About this task:
Please retype the listing below, matching every line exactly.
Segment Start: Records provided
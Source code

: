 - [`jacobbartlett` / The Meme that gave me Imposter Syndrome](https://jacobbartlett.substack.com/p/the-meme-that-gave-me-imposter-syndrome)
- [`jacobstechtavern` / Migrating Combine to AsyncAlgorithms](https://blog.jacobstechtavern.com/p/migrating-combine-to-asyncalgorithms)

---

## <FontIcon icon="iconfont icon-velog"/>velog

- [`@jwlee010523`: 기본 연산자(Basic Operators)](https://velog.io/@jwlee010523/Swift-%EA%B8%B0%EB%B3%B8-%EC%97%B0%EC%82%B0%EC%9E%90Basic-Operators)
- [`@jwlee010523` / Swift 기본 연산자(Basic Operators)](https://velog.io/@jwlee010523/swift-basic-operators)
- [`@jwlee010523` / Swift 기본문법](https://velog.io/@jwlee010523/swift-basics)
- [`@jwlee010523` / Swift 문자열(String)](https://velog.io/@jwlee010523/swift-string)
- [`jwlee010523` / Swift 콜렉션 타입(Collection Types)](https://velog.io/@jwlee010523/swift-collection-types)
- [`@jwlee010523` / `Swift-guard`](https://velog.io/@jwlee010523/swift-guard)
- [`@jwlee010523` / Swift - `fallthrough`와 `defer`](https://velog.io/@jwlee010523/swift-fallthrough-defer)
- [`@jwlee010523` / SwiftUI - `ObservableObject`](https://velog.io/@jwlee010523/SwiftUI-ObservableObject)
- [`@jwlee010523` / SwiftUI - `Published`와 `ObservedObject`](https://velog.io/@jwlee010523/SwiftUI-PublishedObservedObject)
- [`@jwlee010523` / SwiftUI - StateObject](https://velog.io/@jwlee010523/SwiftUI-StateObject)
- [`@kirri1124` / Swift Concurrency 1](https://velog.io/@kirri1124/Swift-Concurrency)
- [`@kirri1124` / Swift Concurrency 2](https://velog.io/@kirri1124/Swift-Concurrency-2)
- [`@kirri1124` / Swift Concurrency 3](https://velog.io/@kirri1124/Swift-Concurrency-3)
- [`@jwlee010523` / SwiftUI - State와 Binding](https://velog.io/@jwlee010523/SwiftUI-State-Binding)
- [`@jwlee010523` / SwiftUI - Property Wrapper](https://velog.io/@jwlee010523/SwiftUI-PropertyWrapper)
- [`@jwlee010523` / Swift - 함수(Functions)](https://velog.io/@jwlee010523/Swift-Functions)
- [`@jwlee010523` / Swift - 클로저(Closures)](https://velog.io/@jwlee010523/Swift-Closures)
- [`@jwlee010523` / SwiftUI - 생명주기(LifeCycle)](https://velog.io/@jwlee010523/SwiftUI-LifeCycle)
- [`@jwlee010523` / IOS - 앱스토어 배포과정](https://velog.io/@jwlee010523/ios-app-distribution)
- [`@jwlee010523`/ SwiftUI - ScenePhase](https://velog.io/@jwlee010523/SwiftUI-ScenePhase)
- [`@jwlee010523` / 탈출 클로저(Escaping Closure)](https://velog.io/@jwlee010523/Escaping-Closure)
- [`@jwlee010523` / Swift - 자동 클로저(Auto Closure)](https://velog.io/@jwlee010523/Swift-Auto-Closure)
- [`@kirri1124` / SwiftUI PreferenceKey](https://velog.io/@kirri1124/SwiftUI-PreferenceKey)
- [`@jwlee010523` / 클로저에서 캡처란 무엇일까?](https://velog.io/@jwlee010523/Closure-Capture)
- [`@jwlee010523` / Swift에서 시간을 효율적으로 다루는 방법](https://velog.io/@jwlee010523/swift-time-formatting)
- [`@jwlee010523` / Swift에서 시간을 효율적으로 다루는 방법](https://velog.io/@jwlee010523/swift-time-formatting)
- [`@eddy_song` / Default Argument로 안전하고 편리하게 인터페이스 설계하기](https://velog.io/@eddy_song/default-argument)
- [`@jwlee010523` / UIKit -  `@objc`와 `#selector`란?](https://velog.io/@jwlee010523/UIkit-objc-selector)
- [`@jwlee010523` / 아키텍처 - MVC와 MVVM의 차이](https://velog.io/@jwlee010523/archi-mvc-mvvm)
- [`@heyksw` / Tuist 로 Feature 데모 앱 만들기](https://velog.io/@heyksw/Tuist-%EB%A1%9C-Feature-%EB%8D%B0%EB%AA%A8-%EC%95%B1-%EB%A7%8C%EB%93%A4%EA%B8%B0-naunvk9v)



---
Segment End: Records provided
Output of the task:
Source code

: - [`jacobbartlett` / The Meme that gave me Imposter Syndrome](https://jacobbartlett.substack.com/p/the-meme-that-gave-me-imposter-syndrome)
- [`jacobstechtavern` / Migrating Combine to AsyncAlgorithms](https://blog.jacobstechtavern.com/p/migrating-combine-to-asyncalgorithms)

---

## <FontIcon icon="iconfont icon-velog"/>velog

- [`@jwlee010523`: 기본 연산자(Basic Operators)](https://velog.io/@jwlee010523/Swift-%EA%B8%B0%EB%B3%B8-%EC%97%B0%EC%82%B0%EC%9E%90Basic-Operators)
- [`@jwlee010523` / Swift 기본 연산자(Basic Operators)](https://velog.io/@jwlee010523/swift-basic-operators)
- [`@jwlee010523` / Swift 기본문법](https://velog.io/@jwlee010523/swift-basics)
- [`@jwlee010523` / Swift 문자열(String)](https://velog.io/@jwlee010523/swift-string)
- [`jwlee010523` / Swift 콜렉션 타입(Collection Types)](https://velog.io/@jwlee010523/swift-collection-types)
- [`@jwlee010523` / `Swift-guard`](https://velog.io/@jwlee010523/swift-guard)
- [`@jwlee010523` / Swift - `fallthrough`와 `defer`](https://velog.io/@jwlee010523/swift-fallthrough-defer)
- [`@jwlee010523` / SwiftUI - `ObservableObject`](https://velog.io/@jwlee010523/SwiftUI-ObservableObject)
- [`@jwlee010523` / SwiftUI - `Published`와 `ObservedObject`](https://velog.io/@jwlee010523/SwiftUI-PublishedObservedObject)
- [`@jwlee010523` / SwiftUI - StateObject](https://velog.io/@jwlee010523/SwiftUI-StateObject)
- [`@kirri1124` / Swift Concurrency 1](https://velog.io/@kirri1124/Swift-Concurrency)
- [`@kirri1124` / Swift Concurrency 2](https://velog.io/@kirri1124/Swift-Concurrency-2)
- [`@kirri1124` / Swift Concurrency 3](https://velog.io/@kirri1124/Swift-Concurrency-3)
- [`@jwlee010523` / SwiftUI - State와 Binding](https://velog.io/@jwlee010523/SwiftUI-State-Binding)
- [`@jwlee010523` / SwiftUI - Property Wrapper](https://velog.io/@jwlee010523/SwiftUI-PropertyWrapper)
- [`@jwlee010523` / Swift - 함수(Functions)](https://velog.io/@jwlee010523/Swift-Functions)
- [`@jwlee010523` / Swift - 클로저(Closures)](https://velog.io/@jwlee010523/Swift-Closures)
- [`@jwlee010523` / SwiftUI - 생명주기(LifeCycle)](https://velog.io/@jwlee010523/SwiftUI-LifeCycle)
- [`@jwlee010523` / IOS - 앱스토어 배포과정](https://velog.io/@jwlee010523/ios-app-distribution)
- [`@jwlee010523`/ SwiftUI - ScenePhase](https://velog.io/@jwlee010523/SwiftUI-ScenePhase)
- [`@jwlee010523` / 탈출 클로저(Escaping Closure)](https://velog.io/@jwlee010523/Escaping-Closure)
- [`@jwlee010523` / Swift - 자동 클로저(Auto Closure)](https://velog.io/@jwlee010523/Swift-Auto-Closure)
- [`@kirri1124` / SwiftUI PreferenceKey](https://velog.io/@kirri1124/SwiftUI-PreferenceKey)
- [`@jwlee010523` / 클로저에서 캡처란 무엇일까?](https://velog.io/@jwlee010523/Closure-Capture)
- [`@jwlee010523` / Swift에서 시간을 효율적으로 다루는 방법](https://velog.io/@jwlee010523/swift-time-formatting)
- [`@jwlee010523` / Swift에서 시간을 효율적으로 다루는 방법](https://velog.io/@jwlee010523/swift-time-formatting)
- [`@eddy_song` / Default Argument로 안전하고 편리하게 인터페이스 설계하기](https://velog.io/@eddy_song/default-argument)
- [`@jwlee010523` / UIKit -  `@objc`와 `#selector`란?](https://velog.io/@jwlee010523/UIkit-objc-selector)
- [`@jwlee010523` / 아키텍처 - MVC와 MVVM의 차이](https://velog.io/@jwlee010523/archi-mvc-mvvm)
- [`@heyksw` / Tuist 로 Feature 데모 앱 만들기](https://velog.io/@heyksw/Tuist-%EB%A1%9C-Feature-%EB%8D%B0%EB%AA%A8-%EC%95%B1-%EB%A7%8C%EB%93%A4%EA%B8%B0-naunvk9v)



---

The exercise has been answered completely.